When Should A Landlord Hire a Lawyer?

If you are a landlord and thinking about renting your property, then you have to deep think about it. If, like many landlords, you own or control only a few rental homes, then you are unlikely to have a lawyer on staff or on retainer. You shouldn’t need to pay extra money to have an attorney on retainer and continually consult them or even keep them in the wings just in case a problem develops.

In California, be aware of the expert eviction lawyers who have so much experience, Express Evictions. Express Evictions provides full-service evictions for commercial and residential properties and is also available as specialist help, even if it’s just advice and coaching on how to handle a sticky situation or how to write terms and conditions in leases or rental agreements.

Landlords are similar to other types of business owners — they try to make their businesses profitable while staying clear of liability. In some situations, hiring or conferring with a lawyer to help you properly evict a tenant the first time is a smart move. If you get the eviction wrong, a non-paying tenant could remain for a long time.

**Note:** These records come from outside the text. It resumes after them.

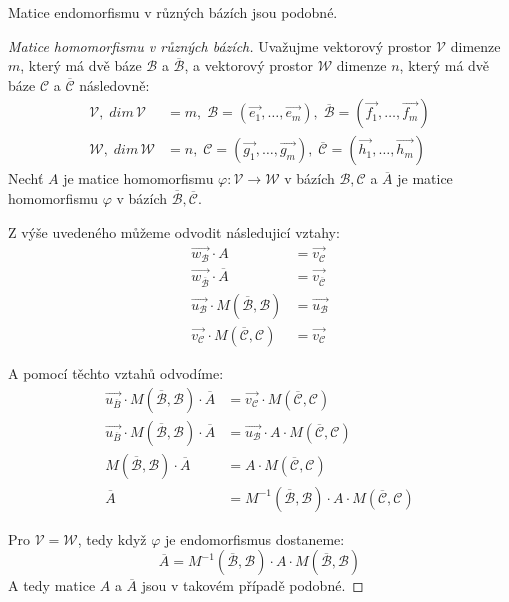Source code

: \begin{theorem}
    Matice endomorfismu v různých bázích jsou podobné.
\end{theorem}
\begin{proof}[Matice homomorfismu v různých bázích]
    Uvažujme vektorový prostor $\mathcal{V}$ dimenze $m$, který má dvě báze $\mathcal{B}$ a $\overline{\mathcal{B}}$,
    a vektorový prostor $\mathcal{W}$ dimenze $n$, který má dvě báze $\mathcal{C}$ a $\overline{\mathcal{C}}$ následovně:
    \begin{align*}
        \mathcal{V}, \; dim\,\mathcal{V} &= m, \; \mathcal{B} = (\vec{e_1}, \ldots, \vec{e_m}),\; \overline{\mathcal{B}} = (\vec{f_1}, \ldots, \vec{f_m})\\
        \mathcal{W}, \; dim\,\mathcal{W} &= n, \; \mathcal{C} = (\vec{g_1}, \ldots, \vec{g_m}),\; \overline{\mathcal{C}} = (\vec{h_1}, \ldots, \vec{h_m})
    \end{align*}
    Nechť $A$ je matice homomorfismu $\varphi: \mathcal{V} \rightarrow \mathcal{W}$ v bázích $\mathcal{B}, \mathcal{C}$
    a $\overline{A}$ je matice homomorfismu $\varphi$ v bázích $\overline{\mathcal{B}}, \overline{\mathcal{C}}$.

    Z výše uvedeného můžeme odvodit následujicí vztahy:
    \begin{align}
        \vec{w_{\mathcal{B}}} \cdot A & = \vec{v_{\mathcal{C}}}\\
        \vec{w_{\overline{\mathcal{B}}}} \cdot \overline{A} & = \vec{v_{\overline{\mathcal{C}}}}\\
        \vec{u_{\mathcal{B}}} \cdot M(\overline{\mathcal{B}}, \mathcal{B}) & = \vec{u_{\mathcal{B}}}\\
        \vec{v_{\mathcal{C}}} \cdot M(\overline{\mathcal{C}}, \mathcal{C}) & = \vec{v_{\mathcal{C}}}
    \end{align}

    A pomocí těchto vztahů odvodíme: 
    \begin{align*}
        \vec{u_{\overline{B}}} \cdot M(\overline{\mathcal{B}}, \mathcal{B}) \cdot \overline{A} 
            &= \vec{v_{\mathcal{C}}} \cdot M(\overline{\mathcal{C}}, \mathcal{C})\\ 
        \vec{u_{\overline{B}}} \cdot M(\overline{\mathcal{B}}, \mathcal{B}) \cdot \overline{A} 
            &= \vec{u_{\mathcal{B}}} \cdot A \cdot M(\overline{\mathcal{C}}, \mathcal{C}) \\
        M(\overline{\mathcal{B}}, \mathcal{B}) \cdot \overline{A} &= 
            A \cdot M(\overline{\mathcal{C}}, \mathcal{C})\\ 
        \overline{A} &= 
            M^{-1}(\overline{\mathcal{B}}, \mathcal{B}) \cdot A \cdot M(\overline{\mathcal{C}}, \mathcal{C})
    \end{align*}

    Pro $\mathcal{V} = \mathcal{W}$, tedy když $\varphi$ je endomorfismus dostaneme:
    $$\overline{A} = M^{-1}(\overline{\mathcal{B}}, \mathcal{B}) \cdot A \cdot M(\overline{\mathcal{B}}, \mathcal{B})$$
    A tedy matice $A$ a $\overline{A}$ jsou v takovém případě podobné.
\end{proof}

Here are the most popular situations that will benefit from a professional attorney’s review or help:

Evicting A Tenant

In most cases, an eviction lawsuit takes less time than standard civil cases in most or all U.S. states. State laws are written such that landlords must follow highly specific rules, from notifying the tenant of the lawsuit to filing the right papers and forms to testifying and presenting evidence in court. It must all be done properly.

If the tenant fights the eviction, courts take this into account because it is the tenant’s home that is at stake. The landlord is trying to get the state to force the tenant out of their home. Many experts set the bar very high when it comes to ruling in the landlord’s favor. Getting an eviction lawsuit, even one that you’d think is a slam-dunk, isn’t so easy.

Many experienced landlords try to evict tenants themselves, often with success.  But you’re better off hiring a lawyer if:

  • This is your very first eviction.
  • This tenant is upholding the removal and has a lawyer.
  • This tenant is an assistant whom you’re firing.
  • This tenant is filing for insolvency, or.
  • You must comply with rent limitation or housing program rules for eviction.

Staying Investigated or Sued for Illegal Discrimination

You want a lawyer every time a renter prospect or tenant accuses you of unlawful bias. Landlords who diligently comply with fair housing laws can still get these accusations from prospects they reject or tenants they evict for a cause or for legitimate business reasons. But if a prospect or tenant sues you for discrimination, or if HUD or a fair housing agency agrees to investigate a claim, you’ll probably want to consult a lawyer.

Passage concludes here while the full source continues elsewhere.